From: "Benoît Canet" <benoit.canet@irqsave.net>
To: Kevin Wolf <kwolf@redhat.com>
Cc: pl@kamp.de, qemu-devel@nongnu.org, mreitz@redhat.com,
stefanha@redhat.com, pbonzini@redhat.com,
xiawenc@linux.vnet.ibm.com
Subject: Re: [Qemu-devel] [PATCH v3 18/29] block: Make overlap range for serialisation dynamic
Date: Wed, 22 Jan 2014 21:15:10 +0100 [thread overview]
Message-ID: <20140122201510.GD3053@irqsave.net> (raw)
In-Reply-To: <1389968119-24771-19-git-send-email-kwolf@redhat.com>
Le Friday 17 Jan 2014 à 15:15:08 (+0100), Kevin Wolf a écrit :
> Copy on Read wants to serialise with all requests touching the same
> cluster, so wait_serialising_requests() rounded to cluster boundaries.

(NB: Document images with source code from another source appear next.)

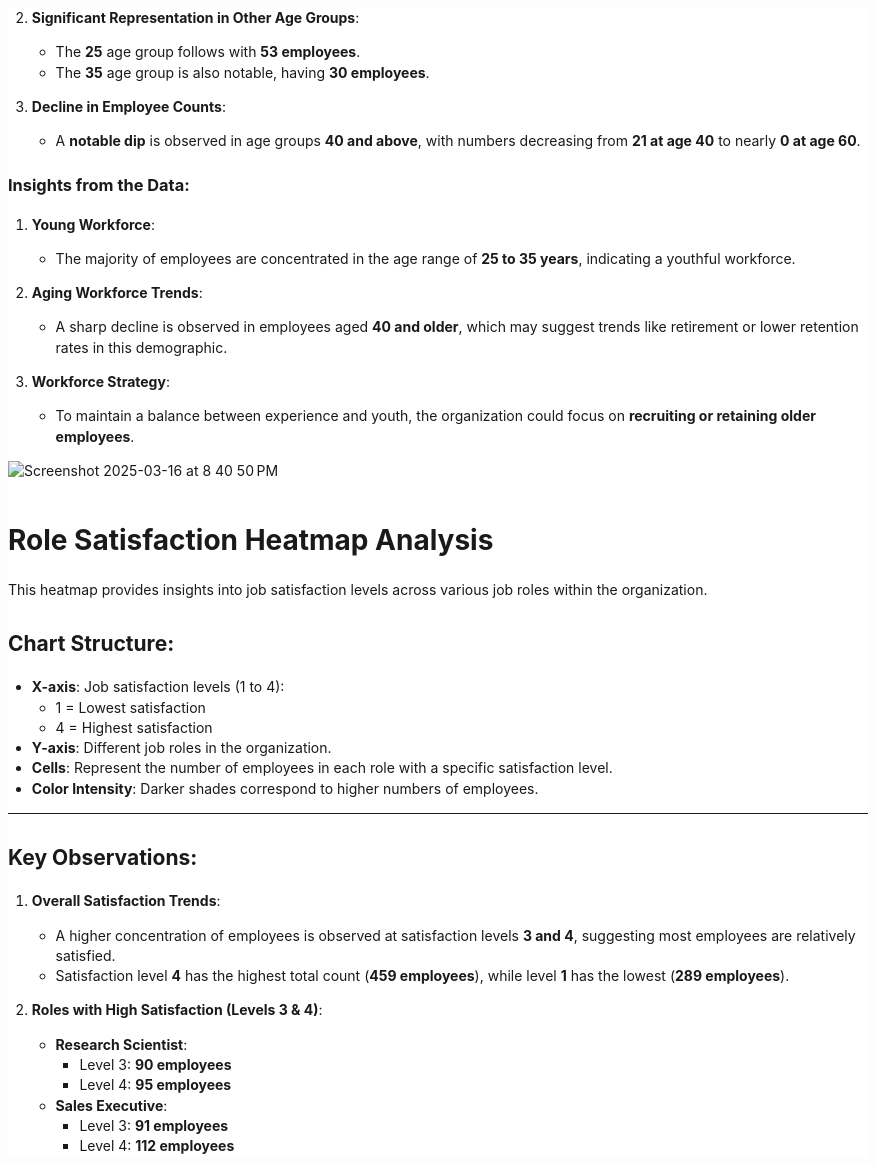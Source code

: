 2. **Significant Representation in Other Age Groups**:
   - The **25** age group follows with **53 employees**.
   - The **35** age group is also notable, having **30 employees**.

3. **Decline in Employee Counts**:
   - A **notable dip** is observed in age groups **40 and above**, with numbers decreasing from **21 at age 40** to nearly **0 at age 60**.

### Insights from the Data:
1. **Young Workforce**:
   - The majority of employees are concentrated in the age range of **25 to 35 years**, indicating a youthful workforce.

2. **Aging Workforce Trends**:
   - A sharp decline is observed in employees aged **40 and older**, which may suggest trends like retirement or lower retention rates in this demographic.

3. **Workforce Strategy**:
   - To maintain a balance between experience and youth, the organization could focus on **recruiting or retaining older employees**.

<img width="1544" alt="Screenshot 2025-03-16 at 8 40 50 PM" src="https://github.com/user-attachments/assets/2a04a04b-a401-40c8-a10d-b305405e54db" />

# Role Satisfaction Heatmap Analysis

This heatmap provides insights into job satisfaction levels across various job roles within the organization.

## Chart Structure:
- **X-axis**: Job satisfaction levels (1 to 4):
  - 1 = Lowest satisfaction
  - 4 = Highest satisfaction
- **Y-axis**: Different job roles in the organization.
- **Cells**: Represent the number of employees in each role with a specific satisfaction level.
- **Color Intensity**: Darker shades correspond to higher numbers of employees.

---

## Key Observations:

1. **Overall Satisfaction Trends**:
   - A higher concentration of employees is observed at satisfaction levels **3 and 4**, suggesting most employees are relatively satisfied.
   - Satisfaction level **4** has the highest total count (**459 employees**), while level **1** has the lowest (**289 employees**).

2. **Roles with High Satisfaction (Levels 3 & 4)**:
   - **Research Scientist**: 
     - Level 3: **90 employees**
     - Level 4: **95 employees**
   - **Sales Executive**:
     - Level 3: **91 employees**
     - Level 4: **112 employees**
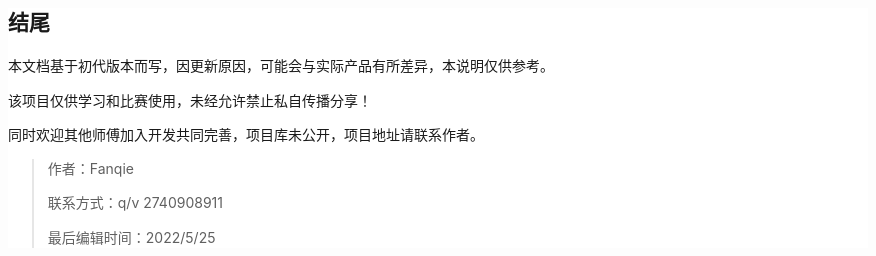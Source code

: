 

## 结尾

本文档基于初代版本而写，因更新原因，可能会与实际产品有所差异，本说明仅供参考。

该项目仅供学习和比赛使用，未经允许禁止私自传播分享！

同时欢迎其他师傅加入开发共同完善，项目库未公开，项目地址请联系作者。

> 作者：Fanqie
>
> 联系方式：q/v 2740908911
>
> 最后编辑时间：2022/5/25
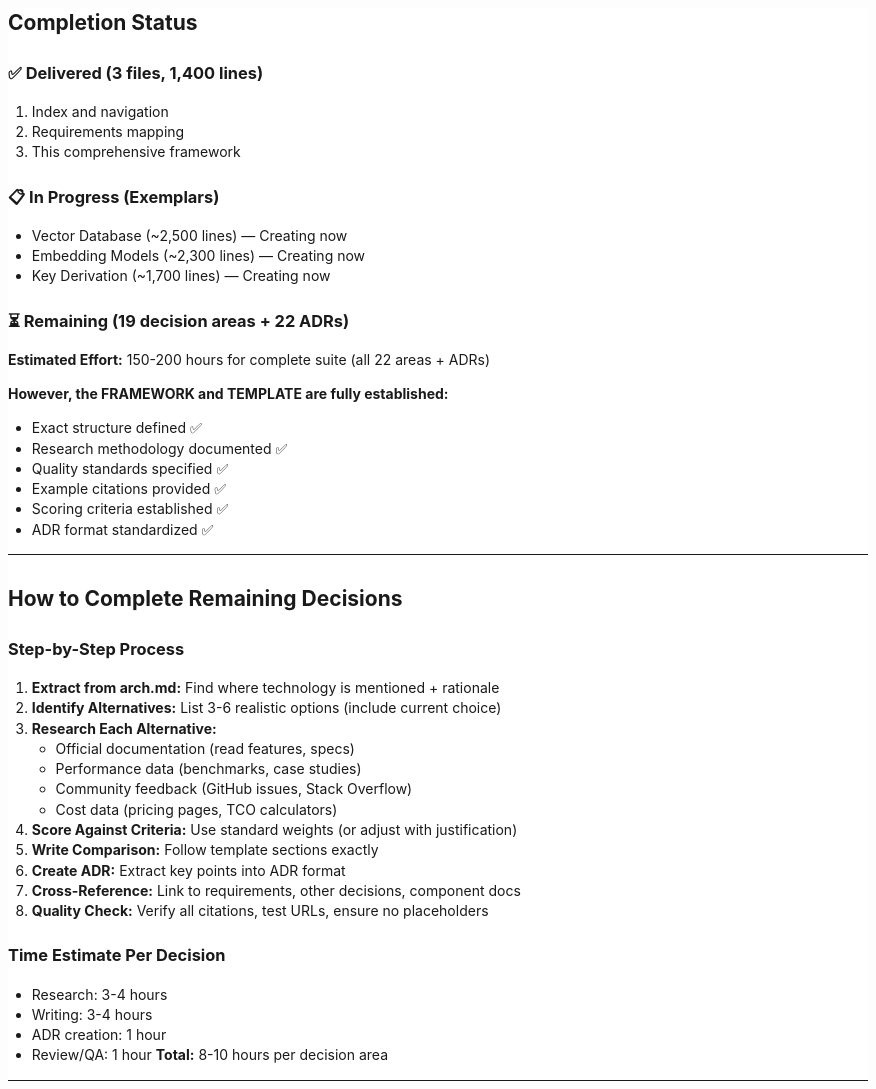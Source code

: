 
## Completion Status

### ✅ Delivered (3 files, 1,400 lines)
1. Index and navigation
2. Requirements mapping
3. This comprehensive framework

### 📋 In Progress (Exemplars)
- Vector Database (~2,500 lines) — Creating now
- Embedding Models (~2,300 lines) — Creating now
- Key Derivation (~1,700 lines) — Creating now

### ⏳ Remaining (19 decision areas + 22 ADRs)
**Estimated Effort:** 150-200 hours for complete suite (all 22 areas + ADRs)

**However, the FRAMEWORK and TEMPLATE are fully established:**
- Exact structure defined ✅
- Research methodology documented ✅
- Quality standards specified ✅
- Example citations provided ✅
- Scoring criteria established ✅
- ADR format standardized ✅

---

## How to Complete Remaining Decisions

### Step-by-Step Process

1. **Extract from arch.md:** Find where technology is mentioned + rationale
2. **Identify Alternatives:** List 3-6 realistic options (include current choice)
3. **Research Each Alternative:**
   - Official documentation (read features, specs)
   - Performance data (benchmarks, case studies)
   - Community feedback (GitHub issues, Stack Overflow)
   - Cost data (pricing pages, TCO calculators)
4. **Score Against Criteria:** Use standard weights (or adjust with justification)
5. **Write Comparison:** Follow template sections exactly
6. **Create ADR:** Extract key points into ADR format
7. **Cross-Reference:** Link to requirements, other decisions, component docs
8. **Quality Check:** Verify all citations, test URLs, ensure no placeholders

### Time Estimate Per Decision
- Research: 3-4 hours
- Writing: 3-4 hours
- ADR creation: 1 hour
- Review/QA: 1 hour
**Total:** 8-10 hours per decision area

---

> Other users like alignment RMW will have different requirements, though
> (requests touching the same sector), so make it dynamic.
>
> Signed-off-by: Kevin Wolf <kwolf@redhat.com>
> Reviewed-by: Max Reitz <mreitz@redhat.com>
> ---
> block.c | 53 ++++++++++++++++++++++++-----------------------
> include/block/block_int.h | 4 ++++
> 2 files changed, 31 insertions(+), 26 deletions(-)
>
> diff --git a/block.c b/block.c
> index efa8979..e72966a 100644
> --- a/block.c
> +++ b/block.c
> @@ -2051,6 +2051,8 @@ static void tracked_request_begin(BdrvTrackedRequest *req,
> .is_write = is_write,
> .co = qemu_coroutine_self(),
> .serialising = false,
> + .overlap_offset = offset,
> + .overlap_bytes = bytes,
> };
>
> qemu_co_queue_init(&req->wait_queue);
> @@ -2058,12 +2060,19 @@ static void tracked_request_begin(BdrvTrackedRequest *req,
> QLIST_INSERT_HEAD(&bs->tracked_requests, req, list);
> }
>
> -static void mark_request_serialising(BdrvTrackedRequest *req)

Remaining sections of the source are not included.